Alternatively, convert NV12 to RGB after decoding using :py:func:`~spdl.io.nv12_to_rgb`:

.. code-block:: python

   import spdl.io

   packets = spdl.io.demux_video("video.mp4")

   # Decode to NV12
   nv12_buffer = spdl.io.decode_packets_nvdec(
       packets,
       device_config=spdl.io.cuda_config(device_index=0)
   )

   # Convert NV12 to RGB on GPU
   rgb_buffer = spdl.io.nv12_to_rgb(
       [nv12_buffer],  # Must be a list
       device_config=spdl.io.cuda_config(device_index=0)
   )

   tensor = spdl.io.to_torch(rgb_buffer)
   # tensor.shape: (num_frames, 3, height, width)

Memory Management
-----------------

Custom memory allocators can be used with hardware-accelerated decoding via the ``allocator`` parameter
in :py:func:`spdl.io.cuda_config`. This feature is part of ``CUDAConfig`` and works with all GPU operations in SPDL.

For details on custom allocators, see the :ref:`Custom Memory Allocators <custom-allocators>` section in :doc:`basic`.

Streaming Decoding
------------------

For long videos, use streaming to avoid loading everything into memory:

.. code-block:: python

   import spdl.io

   device_config = spdl.io.cuda_config(device_index=0)

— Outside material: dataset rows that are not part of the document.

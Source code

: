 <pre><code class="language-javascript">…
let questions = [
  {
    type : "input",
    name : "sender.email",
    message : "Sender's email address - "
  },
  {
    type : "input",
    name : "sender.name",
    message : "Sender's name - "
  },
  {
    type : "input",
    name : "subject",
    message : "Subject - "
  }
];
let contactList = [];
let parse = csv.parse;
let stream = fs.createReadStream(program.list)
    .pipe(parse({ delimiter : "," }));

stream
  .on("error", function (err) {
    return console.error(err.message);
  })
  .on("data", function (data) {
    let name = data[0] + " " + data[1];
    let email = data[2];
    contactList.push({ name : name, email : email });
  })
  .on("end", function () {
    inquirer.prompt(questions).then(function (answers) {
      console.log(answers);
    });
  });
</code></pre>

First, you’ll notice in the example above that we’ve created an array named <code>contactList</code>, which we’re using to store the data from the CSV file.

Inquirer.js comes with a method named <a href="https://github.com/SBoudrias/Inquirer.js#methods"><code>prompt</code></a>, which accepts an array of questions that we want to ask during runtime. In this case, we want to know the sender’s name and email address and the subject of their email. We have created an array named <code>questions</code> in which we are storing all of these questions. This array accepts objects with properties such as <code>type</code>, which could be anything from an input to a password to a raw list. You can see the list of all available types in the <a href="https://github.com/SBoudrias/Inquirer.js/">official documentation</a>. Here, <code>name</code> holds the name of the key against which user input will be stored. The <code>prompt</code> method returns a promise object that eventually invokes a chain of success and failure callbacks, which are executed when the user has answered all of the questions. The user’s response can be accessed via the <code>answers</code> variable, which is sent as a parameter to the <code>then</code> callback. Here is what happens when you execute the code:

   # Stream video in chunks of 32 frames
   streamer = spdl.io.streaming_load_video_nvdec(
       "long_video.mp4",
       device_config,
       num_frames=32,
       post_processing_params={
           "scale_width": 224,
           "scale_height": 224,
       }
   )

   for buffers in streamer:
       # buffers is a list of CUDABuffer objects (NV12 format)
       # Convert to RGB
       rgb_buffer = spdl.io.nv12_to_rgb(buffers, device_config=device_config)
       tensor = spdl.io.to_torch(rgb_buffer)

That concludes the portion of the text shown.